Apenas un mes después de que dos aviones se estrellaran contra el World Trade Center neoyorquino, la administración de George W. Bush iniciaba la que, hasta la fecha, es el conflicto bélico armado más largo en el que jamás se haya visto involucrado Estados Unidos: la guerra de Afganistán. A aquella invasión le han seguido diecisiete años de inversiones en guerra por parte del Departamento de Defensa estadounidense. Y la factura es astronómica.
¿Cuánto? Según un informe remitido por Defensa este mismo mes, las diversas campañas bélicas de EEUU tras el 11-S le han costado alrededor de 1,3 billones de dólares. Es decir, más de un millón de millones. Cifras astronómicas que han ido a sufragar los ingentes, incesantes, a menudo infructuosos esfuerzos bélicos en Afganistán e Irak (conflicto ya finalizado), amén de Siria durante los últimos cuatro años. El coste de la guerra contra el terror ha resultado tremendamente alto.
¿Por qué? En gran medida, por las decisiones tomadas en su día por George W. Bush. El presidente republicano escenificó una contundente respuesta a escala global contra Al-Qaeda y sus diversos aliados. El primer paso fue Afganistán, el único conflicto en el que otras naciones han colaborado bajo el amparo de la OTAN. Desde allí se aspiraba a desmantelar la red de la organización terrorista acabando con el régimen de los talibanes. Pese a su derrocamiento inicial, los talibanes continúan muy presentes aún a día de hoy. Jamás fueron derrotados del todo.

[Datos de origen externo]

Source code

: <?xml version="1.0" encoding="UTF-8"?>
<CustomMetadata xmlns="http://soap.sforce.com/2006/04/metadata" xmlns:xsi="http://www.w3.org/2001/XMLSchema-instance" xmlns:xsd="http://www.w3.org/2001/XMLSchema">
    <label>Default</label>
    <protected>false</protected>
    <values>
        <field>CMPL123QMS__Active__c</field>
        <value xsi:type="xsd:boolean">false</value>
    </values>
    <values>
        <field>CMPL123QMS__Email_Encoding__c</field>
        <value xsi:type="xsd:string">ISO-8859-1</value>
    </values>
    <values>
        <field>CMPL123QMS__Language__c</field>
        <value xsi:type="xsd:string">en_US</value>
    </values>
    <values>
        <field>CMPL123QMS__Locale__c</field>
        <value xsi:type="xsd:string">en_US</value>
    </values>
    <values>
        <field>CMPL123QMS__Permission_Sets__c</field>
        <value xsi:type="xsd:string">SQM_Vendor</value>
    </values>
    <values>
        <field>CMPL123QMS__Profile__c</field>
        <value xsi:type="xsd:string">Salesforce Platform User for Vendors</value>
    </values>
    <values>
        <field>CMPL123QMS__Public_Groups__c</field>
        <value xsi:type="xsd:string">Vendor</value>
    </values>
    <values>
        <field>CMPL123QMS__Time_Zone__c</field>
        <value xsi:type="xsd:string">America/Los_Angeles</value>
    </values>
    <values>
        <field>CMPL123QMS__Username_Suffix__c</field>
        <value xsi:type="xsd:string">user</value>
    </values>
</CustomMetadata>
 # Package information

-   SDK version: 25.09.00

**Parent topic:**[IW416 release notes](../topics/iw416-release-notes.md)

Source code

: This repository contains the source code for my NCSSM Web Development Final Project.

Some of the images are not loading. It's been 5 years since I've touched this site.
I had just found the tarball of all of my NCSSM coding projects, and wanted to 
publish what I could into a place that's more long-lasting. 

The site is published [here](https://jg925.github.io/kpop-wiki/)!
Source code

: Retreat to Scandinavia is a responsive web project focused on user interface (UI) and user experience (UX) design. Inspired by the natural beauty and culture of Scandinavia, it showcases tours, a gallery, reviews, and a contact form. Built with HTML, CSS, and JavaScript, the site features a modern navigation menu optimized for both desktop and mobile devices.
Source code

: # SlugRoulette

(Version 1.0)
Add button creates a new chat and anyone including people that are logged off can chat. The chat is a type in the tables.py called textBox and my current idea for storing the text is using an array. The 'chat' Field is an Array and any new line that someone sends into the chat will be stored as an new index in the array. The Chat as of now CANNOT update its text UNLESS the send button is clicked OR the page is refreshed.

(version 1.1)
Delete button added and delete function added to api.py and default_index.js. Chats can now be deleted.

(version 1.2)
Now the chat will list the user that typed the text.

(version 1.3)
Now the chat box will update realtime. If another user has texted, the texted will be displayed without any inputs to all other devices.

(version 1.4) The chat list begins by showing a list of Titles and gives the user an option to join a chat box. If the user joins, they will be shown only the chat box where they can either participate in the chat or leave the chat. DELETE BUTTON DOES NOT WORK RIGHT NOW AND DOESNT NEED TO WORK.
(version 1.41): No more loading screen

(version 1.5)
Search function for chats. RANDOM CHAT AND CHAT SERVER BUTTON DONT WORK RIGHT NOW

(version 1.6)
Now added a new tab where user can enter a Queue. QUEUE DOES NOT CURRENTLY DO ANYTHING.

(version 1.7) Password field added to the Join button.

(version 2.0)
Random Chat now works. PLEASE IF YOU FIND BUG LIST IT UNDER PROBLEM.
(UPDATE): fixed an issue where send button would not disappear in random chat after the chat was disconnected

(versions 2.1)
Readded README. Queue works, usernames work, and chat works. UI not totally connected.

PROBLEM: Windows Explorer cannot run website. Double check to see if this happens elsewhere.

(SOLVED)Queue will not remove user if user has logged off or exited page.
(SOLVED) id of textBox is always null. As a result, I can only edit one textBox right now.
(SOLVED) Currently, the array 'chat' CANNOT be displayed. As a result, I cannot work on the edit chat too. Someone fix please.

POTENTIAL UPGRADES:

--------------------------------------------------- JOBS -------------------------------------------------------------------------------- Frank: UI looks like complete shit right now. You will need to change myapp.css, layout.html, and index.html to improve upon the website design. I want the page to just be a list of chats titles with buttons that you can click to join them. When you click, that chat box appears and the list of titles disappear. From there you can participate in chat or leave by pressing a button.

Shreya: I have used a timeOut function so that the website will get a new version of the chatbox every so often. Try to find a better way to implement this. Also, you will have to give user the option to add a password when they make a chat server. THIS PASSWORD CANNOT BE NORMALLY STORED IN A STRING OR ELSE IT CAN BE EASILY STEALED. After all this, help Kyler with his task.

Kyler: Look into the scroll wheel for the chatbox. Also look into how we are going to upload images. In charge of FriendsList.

¿Cómo? Fundamentalmente, en entrenamiento, equipamiento y material militar. No es ningún secreto que Estados Unidos gasta en defensa mucho más que la suma del resto de principales naciones combinadas, requisito ineludible para sostener su primacía mundial. Los larguísimos esfuerzos bélicos de Afganistán, Irak (ocho años y nueve meses) y , contra el ISIS (más de cuatro años) requieren de inversiones extra que elevan el coste de la factura.
¿Cuánto más? Es la pregunta que el público estadounidense lleva haciéndose desde hace más de un lustro. Irak es historia, pero la retirada de las tropas del país provocó un vacío de poder del que se nutrió ISIS entre 2015 y 2016. En Siria la inversión humana y financiera es menor. Pero Afganistán continúa su curso: una guerra que Estados Unidos no puede permitirse perder, pero que, diecisiete años después, tampoco puede ganar. El actual secretario de Defensa, Mattis, ha anunciado que la administración Trump desearía iniciar negociaciones con los talibanes.
¿Y ahora. Hasta la fecha, ningún presidente ha logrado poner fin a Afganistán. Quienes defienden la prolongación del conflicto aducen argumentos vetustos: los talibanes son una fuerza creciente (de nuevo), y el gobierno de Kabul es aún débil. Si Estados Unidos se marchara del país, es probable que diecisiete años de esfuerzo bélico hubieran caído en saco roto. El espejo de Vietnam, el otro larguísimo conflicto que hipotecó a EEUU durante décadas, es demasiado reluciente.
Quienes defienden el fin de la guerra y la partida de las tropas interpretan que Afganistán es caso perdido desde hace años: EEUU no puede acabar con los talibanes. Y la guerra no prevendrá futuros atentados como los de las Torres Gemelas. Toda una generación ha nacido y vivido a la sombra de la guerra afgana. Reconocer que habría sido en balde siempre es difícil.